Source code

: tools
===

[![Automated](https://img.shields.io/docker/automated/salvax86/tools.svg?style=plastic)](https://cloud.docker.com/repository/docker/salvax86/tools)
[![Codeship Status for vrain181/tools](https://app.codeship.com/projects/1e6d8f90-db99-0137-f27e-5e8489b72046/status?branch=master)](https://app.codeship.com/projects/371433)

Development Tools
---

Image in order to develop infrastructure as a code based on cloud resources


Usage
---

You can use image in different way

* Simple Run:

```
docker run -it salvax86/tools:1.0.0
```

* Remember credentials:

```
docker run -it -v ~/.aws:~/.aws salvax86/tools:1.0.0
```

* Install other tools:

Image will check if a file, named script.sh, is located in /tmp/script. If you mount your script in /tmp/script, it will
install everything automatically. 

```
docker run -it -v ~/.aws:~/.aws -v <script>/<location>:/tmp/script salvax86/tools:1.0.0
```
----------
Word for word, copy the material above.

■ Answer to the problem:
Source code

: tools
===

[![Automated](https://img.shields.io/docker/automated/salvax86/tools.svg?style=plastic)](https://cloud.docker.com/repository/docker/salvax86/tools)
[![Codeship Status for vrain181/tools](https://app.codeship.com/projects/1e6d8f90-db99-0137-f27e-5e8489b72046/status?branch=master)](https://app.codeship.com/projects/371433)

Development Tools
---

Image in order to develop infrastructure as a code based on cloud resources


Usage
---

You can use image in different way

* Simple Run:

```
docker run -it salvax86/tools:1.0.0
```

* Remember credentials:

```
docker run -it -v ~/.aws:~/.aws salvax86/tools:1.0.0
```

* Install other tools:

Image will check if a file, named script.sh, is located in /tmp/script. If you mount your script in /tmp/script, it will
install everything automatically. 

```
docker run -it -v ~/.aws:~/.aws -v <script>/<location>:/tmp/script salvax86/tools:1.0.0
```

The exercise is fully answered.